>>>
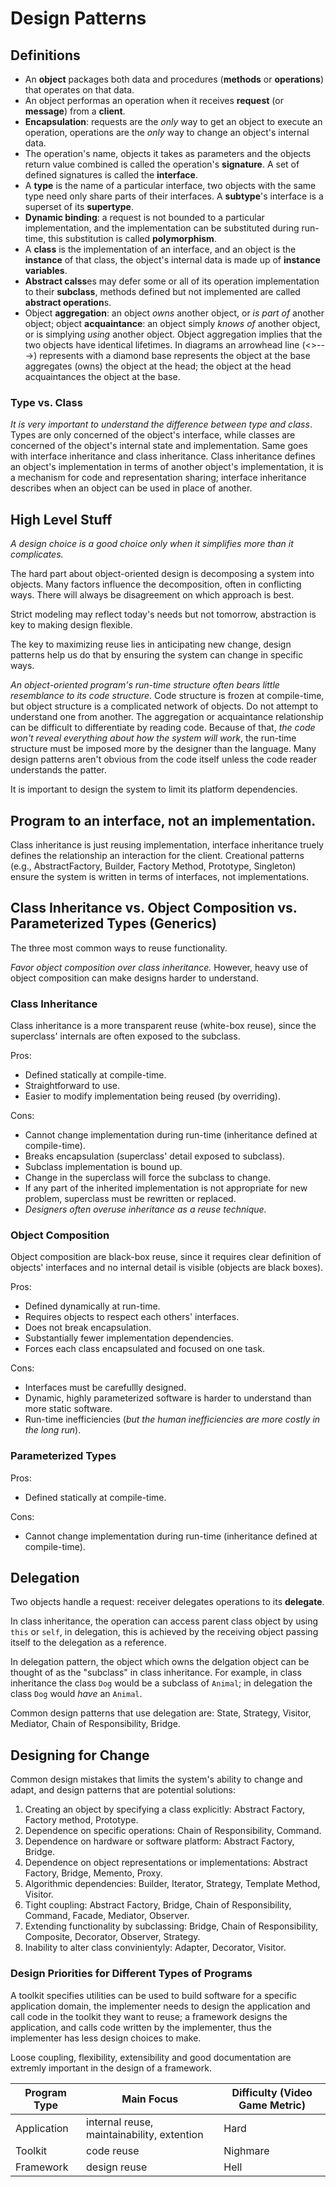 # Design Patterns

## Definitions

- An **object** packages both data and procedures (**methods** or **operations**) that operates on that data.
- An object performas an operation when it receives **request** (or **message**) from a **client**.
- **Encapsulation**: requests are the *only* way to get an object to execute an operation, operations are the *only* way to change an object's internal data.
- The operation's name, objects it takes as parameters and the objects return value combined is called the operation's **signature**. A set of defined signatures is called the **interface**.
- A **type** is the name of a particular interface, two objects with the same type need only share parts of their interfaces. A **subtype**'s interface is a superset of its **supertype**.
- **Dynamic binding**: a request is not bounded to a particular implementation, and the implementation can be substituted during run-time, this substitution is called **polymorphism**.
- A **class** is the implementation of an interface, and an object is the **instance** of that class, the object's internal data is made up of **instance variables**.
- **Abstract calss**es may defer some or all of its operation implementation to their **subclass**, methods defined but not implemented are called **abstract operation**s.
- Object **aggregation**: an object *owns* another object, or *is part of* another object; object **acquaintance**: an object simply *knows of* another object, or is simplying *using* another object. Object aggregation implies that the two objects have identical lifetimes. In diagrams an arrowhead line (<>--->) represents with a diamond base represents the object at the base aggregates (owns) the object at the head; the object at the head acquaintances the object at the base.

### Type vs. Class

*It is very important to understand the difference between type and class*. Types are only concerned of the object's interface, while classes are concerned of the object's internal state and implementation. Same goes with interface inheritance and class inheritance. Class inheritance defines an object's implementation in terms of another object's implementation, it is a mechanism for code and representation sharing; interface inheritance describes when an object can be used in place of another.

## High Level Stuff

*A design choice is a good choice only when it simplifies more than it complicates.*

The hard part about object-oriented design is decomposing a system into objects. Many factors influence the decomposition, often in conflicting ways. There will always be disagreement on which approach is best.

Strict modeling may reflect today's needs but not tomorrow, abstraction is key to making design flexible.

The key to maximizing reuse lies in anticipating new change, design patterns help us do that by ensuring the system can change in specific ways.

*An object-oriented program's run-time structure often bears little resemblance to its code structure.* Code structure is frozen at compile-time, but object structure is a complicated network of objects. Do not attempt to understand one from another. The aggregation or acquaintance relationship can be difficult to differentiate by reading code. Because of that, *the code won't reveal everything about how the system will work*, the run-time structure must be imposed more by the designer than the language. Many design patterns aren't obvious from the code itself unless the code reader understands the patter.

It is important to design the system to limit its platform dependencies.

## Program to an interface, not an implementation.

Class inheritance is just reusing implementation, interface inheritance truely defines the relationship an interaction for the client. Creational patterns (e.g., AbstractFactory, Builder, Factory Method, Prototype, Singleton) ensure the system is written in terms of interfaces, not implementations.

## Class Inheritance vs. Object Composition vs. Parameterized Types (Generics)

The three most common ways to reuse functionality.

*Favor object composition over class inheritance.* However, heavy use of object composition can make designs harder to understand.

### Class Inheritance

Class inheritance is a more transparent reuse (white-box reuse), since the superclass' internals are often exposed to the subclass.

Pros:

- Defined statically at compile-time.
- Straightforward to use.
- Easier to modify implementation being reused (by overriding).

Cons:

- Cannot change implementation during run-time (inheritance defined at compile-time).
- Breaks encapsulation (superclass' detail exposed to subclass).
- Subclass implementation is bound up.
- Change in the superclass will force the subclass to change.
- If any part of the inherited implementation is not appropriate for new problem, superclass must be rewritten or replaced.
- *Designers often overuse inheritance as a reuse technique.*

### Object Composition

Object composition are black-box reuse, since it requires clear definition of objects' interfaces and no internal detail is visible (objects are black boxes).

Pros:

- Defined dynamically at run-time.
- Requires objects to respect each others' interfaces.
- Does not break encapsulation.
- Substantially fewer implementation dependencies.
- Forces each class encapsulated and focused on one task.

Cons:

- Interfaces must be carefullly designed.
- Dynamic, highly parameterized software is harder to understand than more static software.
- Run-time inefficiencies (*but the human inefficiencies are more costly in the long run*).

### Parameterized Types

Pros:

- Defined statically at compile-time.

Cons:

- Cannot change implementation during run-time (inheritance defined at compile-time).

## Delegation

Two objects handle a request: receiver delegates operations to its **delegate**.

In class inheritance, the operation can access parent class object by using `this` or `self`, in delegation, this is achieved by the receiving object passing itself to the delegation as a reference.

In delegation pattern, the object which owns the delgation object can be thought of as the "subclass" in class inheritance. For example, in class inheritance the class `Dog` would be a subclass of `Animal`; in delegation the class `Dog` would *have* an `Animal`.

Common design patterns that use delegation are: State, Strategy, Visitor, Mediator, Chain of Responsibility, Bridge.

## Designing for Change

Common design mistakes that limits the system's ability to change and adapt, and design patterns that are potential solutions:

1. Creating an object by specifying a class explicitly: Abstract Factory, Factory method, Prototype.
2. Dependence on specific operations: Chain of Responsibility, Command.
3. Dependence on hardware or software platform: Abstract Factory, Bridge.
4. Dependence on object representations or implementations: Abstract Factory, Bridge, Memento, Proxy.
5. Algorithmic dependencies: Builder, Iterator, Strategy, Template Method, Visitor.
6. Tight coupling: Abstract Factory, Bridge, Chain of Responsibility, Command, Facade, Mediator, Observer.
7. Extending functionality by subclassing: Bridge, Chain of Responsibility, Composite, Decorator, Observer, Strategy.
8. Inability to alter class convinientyly: Adapter, Decorator, Visitor.

### Design Priorities for Different Types of Programs

A toolkit specifies utilities can be used to build software for a specific application domain, the implementer needs to design the application and call code in the toolkit they want to reuse; a framework designs the application, and calls code written by the implementer, thus the implementer has less design choices to make.

Loose coupling, flexibility, extensibility and good documentation are extremly important in the design of a framework.

| Program Type | Main Focus | Difficulty (Video Game Metric) |
| - | - | - |
| Application | internal reuse, maintainability, extention | Hard |
| Toolkit | code reuse | Nighmare |
| Framework | design reuse | Hell |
<<<
**Exercise**
For the lines from the one containing "7. Extending functionality" through the end of the listing above, output each exactly and leave out the rest.

**Response below**
7. Extending functionality by subclassing: Bridge, Chain of Responsibility, Composite, Decorator, Observer, Strategy.
8. Inability to alter class convinientyly: Adapter, Decorator, Visitor.

### Design Priorities for Different Types of Programs

A toolkit specifies utilities can be used to build software for a specific application domain, the implementer needs to design the application and call code in the toolkit they want to reuse; a framework designs the application, and calls code written by the implementer, thus the implementer has less design choices to make.

Loose coupling, flexibility, extensibility and good documentation are extremly important in the design of a framework.

| Program Type | Main Focus | Difficulty (Video Game Metric) |
| - | - | - |
| Application | internal reuse, maintainability, extention | Hard |
| Toolkit | code reuse | Nighmare |
| Framework | design reuse | Hell |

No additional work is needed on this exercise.